Walsh makes several good points. First, Galen was a pious Pagan and an ardent devotee of Aesculapius (god of medicine and healing as well as the patron of the ancient guild of doctors). Walsh writes, "In his Pagan piety, Galen saw the hand of Aesculapius helping him over rough and perplexing places many times." His stoic training would have prepared him to bravely face the challenges and potential death the plague would have brought. According to Walsh, Galen was a very dedicated physician who would have placed professionalism and patients' care above his own well-being and safety.

Galen went to Rome in 162. While in Rome, his reputation as a respected physician, philosopher, anatomist, and physiologist grew. According to Walsh, Galen had many rivals among the other medical men in Rome. He was despised by others of the medical community of Rome for his criticism of their theories and methods since Galen based his practice on reason and experience, thus challenging older beliefs based on superstition and tradition. They were jealous of his newly acquired fame and success. Possibly, even his life was threatened. Walsh states, "... he looked forward day after day to the time when he could end the bickering he detested and return to the research he loved so much."

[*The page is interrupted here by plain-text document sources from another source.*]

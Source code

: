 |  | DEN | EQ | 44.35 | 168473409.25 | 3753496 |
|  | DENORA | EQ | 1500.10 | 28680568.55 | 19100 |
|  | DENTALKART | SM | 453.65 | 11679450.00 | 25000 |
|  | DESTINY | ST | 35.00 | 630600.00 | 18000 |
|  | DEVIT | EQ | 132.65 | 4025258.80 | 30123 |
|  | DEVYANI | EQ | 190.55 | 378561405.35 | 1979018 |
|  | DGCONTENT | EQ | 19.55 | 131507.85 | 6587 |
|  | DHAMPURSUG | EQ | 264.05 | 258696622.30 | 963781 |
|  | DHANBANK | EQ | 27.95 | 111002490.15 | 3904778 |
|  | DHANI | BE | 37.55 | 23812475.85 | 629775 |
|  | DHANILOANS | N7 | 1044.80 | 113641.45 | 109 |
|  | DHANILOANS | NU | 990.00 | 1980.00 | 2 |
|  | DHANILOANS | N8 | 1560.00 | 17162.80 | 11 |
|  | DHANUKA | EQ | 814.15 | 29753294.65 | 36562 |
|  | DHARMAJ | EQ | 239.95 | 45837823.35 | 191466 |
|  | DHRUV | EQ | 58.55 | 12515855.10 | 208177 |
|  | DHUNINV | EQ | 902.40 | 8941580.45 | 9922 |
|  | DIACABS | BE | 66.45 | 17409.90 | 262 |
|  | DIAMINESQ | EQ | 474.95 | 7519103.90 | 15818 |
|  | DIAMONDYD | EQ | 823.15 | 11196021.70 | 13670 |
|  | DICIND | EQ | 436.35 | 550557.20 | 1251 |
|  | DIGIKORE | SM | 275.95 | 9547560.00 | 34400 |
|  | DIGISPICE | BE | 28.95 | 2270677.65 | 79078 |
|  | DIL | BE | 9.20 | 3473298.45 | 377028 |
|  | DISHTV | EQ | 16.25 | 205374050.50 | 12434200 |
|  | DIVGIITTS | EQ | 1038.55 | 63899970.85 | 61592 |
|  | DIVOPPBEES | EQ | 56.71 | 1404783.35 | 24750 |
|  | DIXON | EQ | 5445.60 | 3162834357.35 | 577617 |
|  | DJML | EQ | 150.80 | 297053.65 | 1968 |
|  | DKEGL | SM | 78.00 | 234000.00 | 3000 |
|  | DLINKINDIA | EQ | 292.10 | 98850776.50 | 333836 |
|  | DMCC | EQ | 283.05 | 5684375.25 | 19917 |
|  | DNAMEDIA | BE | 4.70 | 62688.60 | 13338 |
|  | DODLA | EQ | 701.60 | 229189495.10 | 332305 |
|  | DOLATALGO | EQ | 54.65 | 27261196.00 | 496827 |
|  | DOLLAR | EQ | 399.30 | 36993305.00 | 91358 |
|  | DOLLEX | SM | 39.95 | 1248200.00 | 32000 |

Walsh adds that Galen's earlier writings from only thirteen years after his departure from Rome seem to further exonerate his motives. Galen wrote, "When I understood the war [with Parthia] was ended, I set out immediately from Rome. Not long after, Lucius [Verus] returned."  Verus didn't return to Rome until March 166. The plague didn't break out in Rome until the spring of 166 and the spring of 167, sometime after Verus had returned. Galen, therefore, left before the plague broke out in Rome.

He, therefore, left the relative safety of Rome (which hadn't been devastated by the plague, yet) for regions where the plague was already in full force. This is hardly the act of a coward.

Finally, he was summoned by the Emperor Marcus Aurelius two years later and bravely joined him on the plague ravaged battle frontier. He then returned with the Emperor's son, Commodus, to the then plague-ridden Rome to take care of the young prince. According to Walsh, "No ruler in history surpasses Marcus Aurelius in love of virtue, resolute in courage and devotion to duty. It is unthinkable that he would engage as a caretaker for his beloved son a physician so deficient in character and philosophical stoicism as to prove a deserter in time of danger."

Maybe history has judged Galen wrongly and too harshly.